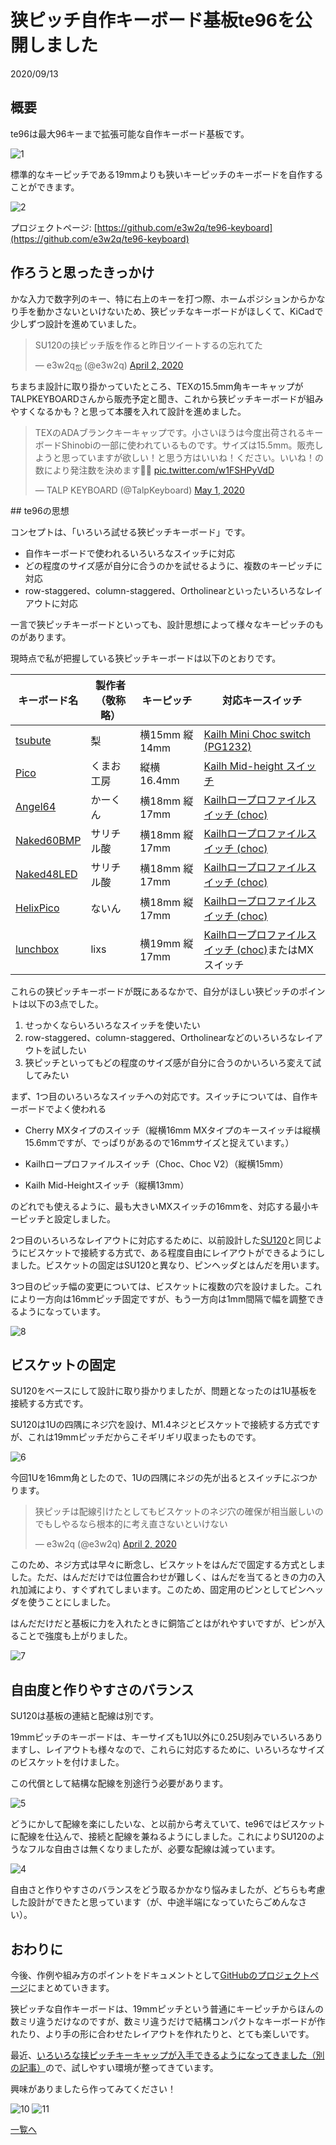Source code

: # 狭ピッチ自作キーボード基板te96を公開しました

2020/09/13

## 概要

te96は最大96キーまで拡張可能な自作キーボード基板です。

![1](1.jpg)

標準的なキーピッチである19mmよりも狹いキーピッチのキーボードを自作することができます。

![2](2.jpg)

プロジェクトページ: [https://github.com/e3w2q/te96-keyboard](https://github.com/e3w2q/te96-keyboard)

## 作ろうと思ったきっかけ

かな入力で数字列のキー、特に右上のキーを打つ際、ホームポジションからかなり手を動かさないといけないため、狹ピッチなキーボードがほしくて、KiCadで少しずつ設計を進めていました。

<blockquote class="twitter-tweet"><p lang="ja" dir="ltr">SU120の挟ピッチ版を作ると昨日ツイートするの忘れてた</p>&mdash; e3w2qஐ (@e3w2q) <a href="https://twitter.com/e3w2q/status/1245677867112869888?ref_src=twsrc%5Etfw">April 2, 2020</a></blockquote> <script async src="https://platform.twitter.com/widgets.js" charset="utf-8"></script>
ちまちま設計に取り掛かっていたところ、TEXの15.5mm角キーキャップがTALPKEYBOARDさんから販売予定と聞き、これから狹ピッチキーボードが組みやすくなるかも？と思って本腰を入れて設計を進めました。

<blockquote class="twitter-tweet"><p lang="ja" dir="ltr">TEXのADAブランクキーキャップです。小さいほうは今度出荷されるキーボードShinobiの一部に使われているものです。サイズは15.5mm。販売しようと思っていますが欲しい！と思う方はいいね！ください。いいね！の数により発注数を決めます🙆‍♂️ <a href="https://t.co/w1FSHPyVdD">pic.twitter.com/w1FSHPyVdD</a></p>&mdash; TALP KEYBOARD (@TalpKeyboard) <a href="https://twitter.com/TalpKeyboard/status/1256117073840766976?ref_src=twsrc%5Etfw">May 1, 2020</a></blockquote> <script async src="https://platform.twitter.com/widgets.js" charset="utf-8"></script>
## te96の思想

コンセプトは、「いろいろ試せる狹ピッチキーボード」です。

- 自作キーボードで使われるいろいろなスイッチに対応
- どの程度のサイズ感が自分に合うのかを試せるように、複数のキーピッチに対応
- row-staggered、column-staggered、Ortholinearといったいろいろなレイアウトに対応

一言で狹ピッチキーボードといっても、設計思想によって様々なキーピッチのものがあります。

現時点で私が把握している狹ピッチキーボードは以下のとおりです。

| キーボード名                                          | 製作者（敬称略） | キーピッチ    | 対応キースイッチ                                                 |
| ----------------------------------------------------- | ---------------- | ------------- | ------------------------------------------------------------ |
| [tsubute](https://2-4kbd.booth.pm/items/2041699)      | 梨               | 横15mm 縦14mm | [Kailh Mini Choc switch (PG1232)](https://nashi-kbd.hatenablog.com/entry/2020/05/12/203906#Kailh-Mini-Choc-switch-PG1232-採用) |
| [Pico](https://kumaokobo.booth.pm/items/1707764)      | くまお工房       | 縦横16.4mm    | [Kailh Mid-height スイッチ](https://yushakobo.jp/shop/a0200km/) |
| [Angel64](https://yushakobo.jp/shop/consign_angel64/) | かーくん         | 横18mm 縦17mm | [Kailhロープロファイルスイッチ (choc)](https://yushakobo.jp/shop/pg1350/) |
| [Naked60BMP](https://booth.pm/ja/items/1360780)       | サリチル酸       | 横18mm 縦17mm | [Kailhロープロファイルスイッチ (choc)](https://yushakobo.jp/shop/pg1350/) |
| [Naked48LED](https://booth.pm/ja/items/1271568)       | サリチル酸       | 横18mm 縦17mm | [Kailhロープロファイルスイッチ (choc)](https://yushakobo.jp/shop/pg1350/) |
| [HelixPico](https://yushakobo.jp/shop/helixpico/)     | ないん           | 横18mm 縦17mm | [Kailhロープロファイルスイッチ (choc)](https://yushakobo.jp/shop/pg1350/) |
| [lunchbox](https://egg-dsp.booth.pm/items/2056173)    | lixs             | 横19mm 縦17mm | [Kailhロープロファイルスイッチ (choc)](https://yushakobo.jp/shop/pg1350/)またはMXスイッチ |

これらの狭ピッチキーボードが既にあるなかで、自分がほしい狹ピッチのポイントは以下の3点でした。

1. せっかくならいろいろなスイッチを使いたい
2. row-staggered、column-staggered、Ortholinearなどのいろいろなレイアウトを試したい
3. 狹ピッチといってもどの程度のサイズ感が自分に合うのかいろいろ変えて試してみたい

まず、1つ目のいろいろなスイッチへの対応です。スイッチについては、自作キーボードでよく使われる

- Cherry MXタイプのスイッチ（縦横16mm MXタイプのキースイッチは縦横15.6mmですが、でっぱりがあるので16mmサイズと捉えています。）

- Kailhロープロファイルスイッチ（Choc、Choc V2）（縦横15mm）

- Kailh Mid-Heightスイッチ（縦横13mm）

のどれでも使えるように、最も大きいMXスイッチの16mmを、対応する最小キーピッチと設定しました。

2つ目のいろいろなレイアウトに対応するために、以前設計した[SU120](../9/)と同じようにビスケットで接続する方式で、ある程度自由にレイアウトができるようにしました。ビスケットの固定はSU120と異なり、ピンヘッダとはんだを用います。

3つ目のピッチ幅の変更については、ビスケットに複数の穴を設けました。これにより一方向は16mmピッチ固定ですが、もう一方向は1mm間隔で幅を調整できるようになっています。

![8](8.jpg)

## ビスケットの固定

SU120をベースにして設計に取り掛かりましたが、問題となったのは1U基板を接続する方式です。

SU120は1Uの四隅にネジ穴を設け、M1.4ネジとビスケットで接続する方式ですが、これは19mmピッチだからこそギリギリ収まったものです。

![6](6.jpg)

今回1Uを16mm角としたので、1Uの四隅にネジの先が出るとスイッチにぶつかります。

<blockquote class="twitter-tweet"><p lang="ja" dir="ltr">狭ピッチは配線引けたとしてもビスケットのネジ穴の確保が相当厳しいのでもしやるなら根本的に考え直さないといけない</p>&mdash; e3w2q (@e3w2q) <a href="https://twitter.com/e3w2q/status/1245723117604835336?ref_src=twsrc%5Etfw">April 2, 2020</a></blockquote> <script async src="https://platform.twitter.com/widgets.js" charset="utf-8"></script>
このため、ネジ方式は早々に断念し、ビスケットをはんだで固定する方式としました。ただ、はんだだけでは位置合わせが難しく、はんだを当てるときの力の入れ加減により、すぐずれてしまいます。このため、固定用のピンとしてピンヘッダを使うことにしました。

はんだだけだと基板に力を入れたときに銅箔ごとはがれやすいですが、ピンが入ることで強度も上がりました。

![7](7.jpg)

## 自由度と作りやすさのバランス

SU120は基板の連結と配線は別です。

19mmピッチのキーボードは、キーサイズも1U以外に0.25U刻みでいろいろありますし、レイアウトも様々なので、これらに対応するために、いろいろなサイズのビスケットを付けました。

この代償として結構な配線を別途行う必要があります。

![5](5.jpg)

どうにかして配線を楽にしたいな、と以前から考えていて、te96ではビスケットに配線を仕込んで、接続と配線を兼ねるようにしました。これによりSU120のようなフルな自由さは無くなりましたが、必要な配線は減っています。

![4](4.jpg)

自由さと作りやすさのバランスをどう取るかかなり悩みましたが、どちらも考慮した設計ができたと思っています（が、中途半端になっていたらごめんなさい）。

## おわりに

今後、作例や組み方のポイントをドキュメントとして[GitHubのプロジェクトページ](https://github.com/e3w2q/te96-keyboard)にまとめていきます。

狹ピッチな自作キーボードは、19mmピッチという普通にキーピッチからほんの数ミリ違うだけなのですが、数ミリ違うだけで結構コンパクトなキーボードが作れたり、より手の形に合わせたレイアウトを作れたりと、とても楽しいです。

最近、[いろいろな挟ピッチキーキャップが入手できるようになってきました（別の記事）](../10/)ので、試しやすい環境が整ってきています。

興味がありましたら作ってみてください！

![10](10.jpg)
![11](11.jpg)

[一覧へ](../)
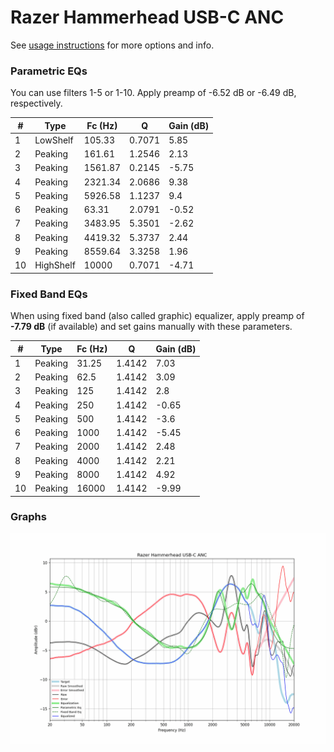 # Razer Hammerhead USB-C ANC
See [usage instructions](https://github.com/jaakkopasanen/AutoEq#usage) for more options and info.

### Parametric EQs
You can use filters 1-5 or 1-10. Apply preamp of -6.52 dB or -6.49 dB, respectively.

|   # | Type      |   Fc (Hz) |      Q |   Gain (dB) |
|-----|-----------|-----------|--------|-------------|
|   1 | LowShelf  |    105.33 | 0.7071 |        5.85 |
|   2 | Peaking   |    161.61 | 1.2546 |        2.13 |
|   3 | Peaking   |   1561.87 | 0.2145 |       -5.75 |
|   4 | Peaking   |   2321.34 | 2.0686 |        9.38 |
|   5 | Peaking   |   5926.58 | 1.1237 |        9.4  |
|   6 | Peaking   |     63.31 | 2.0791 |       -0.52 |
|   7 | Peaking   |   3483.95 | 5.3501 |       -2.62 |
|   8 | Peaking   |   4419.32 | 5.3737 |        2.44 |
|   9 | Peaking   |   8559.64 | 3.3258 |        1.96 |
|  10 | HighShelf |  10000    | 0.7071 |       -4.71 |

### Fixed Band EQs
When using fixed band (also called graphic) equalizer, apply preamp of **-7.79 dB** (if available) and set gains manually with these parameters.

|   # | Type    |   Fc (Hz) |      Q |   Gain (dB) |
|-----|---------|-----------|--------|-------------|
|   1 | Peaking |     31.25 | 1.4142 |        7.03 |
|   2 | Peaking |     62.5  | 1.4142 |        3.09 |
|   3 | Peaking |    125    | 1.4142 |        2.8  |
|   4 | Peaking |    250    | 1.4142 |       -0.65 |
|   5 | Peaking |    500    | 1.4142 |       -3.6  |
|   6 | Peaking |   1000    | 1.4142 |       -5.45 |
|   7 | Peaking |   2000    | 1.4142 |        2.48 |
|   8 | Peaking |   4000    | 1.4142 |        2.21 |
|   9 | Peaking |   8000    | 1.4142 |        4.92 |
|  10 | Peaking |  16000    | 1.4142 |       -9.99 |

### Graphs
![](./Razer%20Hammerhead%20USB-C%20ANC.png)
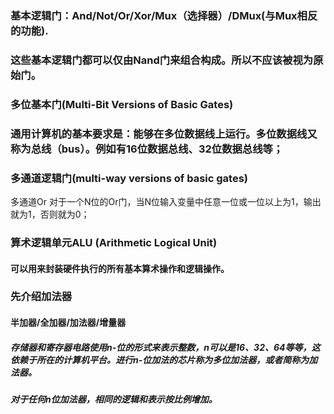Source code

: ### 基本逻辑门：And/Not/Or/Xor/Mux（选择器）/DMux(与Mux相反的功能).
### 这些基本逻辑门都可以仅由Nand门来组合构成。所以不应该被视为原始门。

### 多位基本门(Multi-Bit Versions of Basic Gates)
### 通用计算机的基本要求是：能够在多位数据线上运行。多位数据线又称为总线（bus）。例如有16位数据总线、32位数据总线等；

### 多通道逻辑门(multi-way versions of basic gates)
多通道Or
对于一个N位的Or门，当N位输入变量中任意一位或一位以上为1，输出就为1，否则就为0；

### 算术逻辑单元ALU (Arithmetic Logical Unit)
#### 可以用来封装硬件执行的所有基本算术操作和逻辑操作。

### 先介绍加法器
#### 半加器/全加器/加法器/增量器
##### 存储器和寄存器电路使用n-位的形式来表示整数，n可以是16、32、64等等，这依赖于所在的计算机平台。进行n-位加法的芯片称为多位加法器，或者简称为加法器。
##### 对于任何n位加法器，相同的逻辑和表示按比例增加。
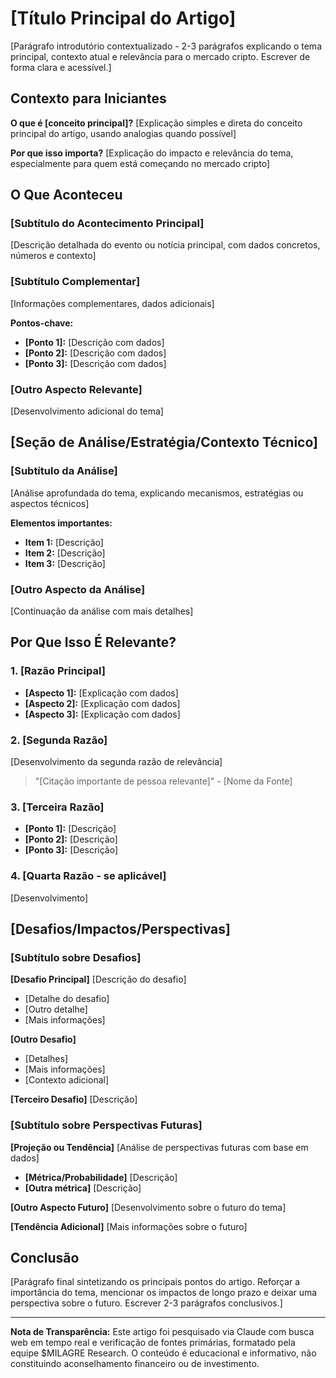 # [Título Principal do Artigo]

[Parágrafo introdutório contextualizado - 2-3 parágrafos explicando o tema principal, contexto atual e relevância para o mercado cripto. Escrever de forma clara e acessível.]

## Contexto para Iniciantes

**O que é [conceito principal]?**
[Explicação simples e direta do conceito principal do artigo, usando analogias quando possível]

**Por que isso importa?**
[Explicação do impacto e relevância do tema, especialmente para quem está começando no mercado cripto]

## O Que Aconteceu

### [Subtítulo do Acontecimento Principal]

[Descrição detalhada do evento ou notícia principal, com dados concretos, números e contexto]

### [Subtítulo Complementar]

[Informações complementares, dados adicionais]

**Pontos-chave:**
- **[Ponto 1]:** [Descrição com dados]
- **[Ponto 2]:** [Descrição com dados]
- **[Ponto 3]:** [Descrição com dados]

### [Outro Aspecto Relevante]

[Desenvolvimento adicional do tema]

## [Seção de Análise/Estratégia/Contexto Técnico]

### [Subtítulo da Análise]

[Análise aprofundada do tema, explicando mecanismos, estratégias ou aspectos técnicos]

**Elementos importantes:**
- **Item 1:** [Descrição]
- **Item 2:** [Descrição]
- **Item 3:** [Descrição]

### [Outro Aspecto da Análise]

[Continuação da análise com mais detalhes]

## Por Que Isso É Relevante?

### 1. [Razão Principal]

- **[Aspecto 1]:** [Explicação com dados]
- **[Aspecto 2]:** [Explicação com dados]
- **[Aspecto 3]:** [Explicação com dados]

### 2. [Segunda Razão]

[Desenvolvimento da segunda razão de relevância]

> "[Citação importante de pessoa relevante]" - [Nome da Fonte]

### 3. [Terceira Razão]

- **[Ponto 1]:** [Descrição]
- **[Ponto 2]:** [Descrição]
- **[Ponto 3]:** [Descrição]

### 4. [Quarta Razão - se aplicável]

[Desenvolvimento]

## [Desafios/Impactos/Perspectivas]

### [Subtítulo sobre Desafios]

**[Desafio Principal]**
[Descrição do desafio]
- [Detalhe do desafio]
- [Outro detalhe]
- [Mais informações]

**[Outro Desafio]**
- [Detalhes]
- [Mais informações]
- [Contexto adicional]

**[Terceiro Desafio]**
[Descrição]

### [Subtítulo sobre Perspectivas Futuras]

**[Projeção ou Tendência]**
[Análise de perspectivas futuras com base em dados]
- **[Métrica/Probabilidade]** [Descrição]
- **[Outra métrica]** [Descrição]

**[Outro Aspecto Futuro]**
[Desenvolvimento sobre o futuro do tema]

**[Tendência Adicional]**
[Mais informações sobre o futuro]

## Conclusão

[Parágrafo final sintetizando os principais pontos do artigo. Reforçar a importância do tema, mencionar os impactos de longo prazo e deixar uma perspectiva sobre o futuro. Escrever 2-3 parágrafos conclusivos.]

---

**Nota de Transparência:** Este artigo foi pesquisado via Claude com busca web em tempo real e verificação de fontes primárias, formatado pela equipe $MILAGRE Research. O conteúdo é educacional e informativo, não constituindo aconselhamento financeiro ou de investimento.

========================================================================

All lines from the one containing "### [Subtítulo sobre Desafios]" to the end of the records are to be duplicated exactly, and no other lines are to be given.

- **Answer to the problem**
### [Subtítulo sobre Desafios]

**[Desafio Principal]**
[Descrição do desafio]
- [Detalhe do desafio]
- [Outro detalhe]
- [Mais informações]

**[Outro Desafio]**
- [Detalhes]
- [Mais informações]
- [Contexto adicional]

**[Terceiro Desafio]**
[Descrição]

### [Subtítulo sobre Perspectivas Futuras]

**[Projeção ou Tendência]**
[Análise de perspectivas futuras com base em dados]
- **[Métrica/Probabilidade]** [Descrição]
- **[Outra métrica]** [Descrição]

**[Outro Aspecto Futuro]**
[Desenvolvimento sobre o futuro do tema]

**[Tendência Adicional]**
[Mais informações sobre o futuro]

## Conclusão

[Parágrafo final sintetizando os principais pontos do artigo. Reforçar a importância do tema, mencionar os impactos de longo prazo e deixar uma perspectiva sobre o futuro. Escrever 2-3 parágrafos conclusivos.]

---

**Nota de Transparência:** Este artigo foi pesquisado via Claude com busca web em tempo real e verificação de fontes primárias, formatado pela equipe $MILAGRE Research. O conteúdo é educacional e informativo, não constituindo aconselhamento financeiro ou de investimento.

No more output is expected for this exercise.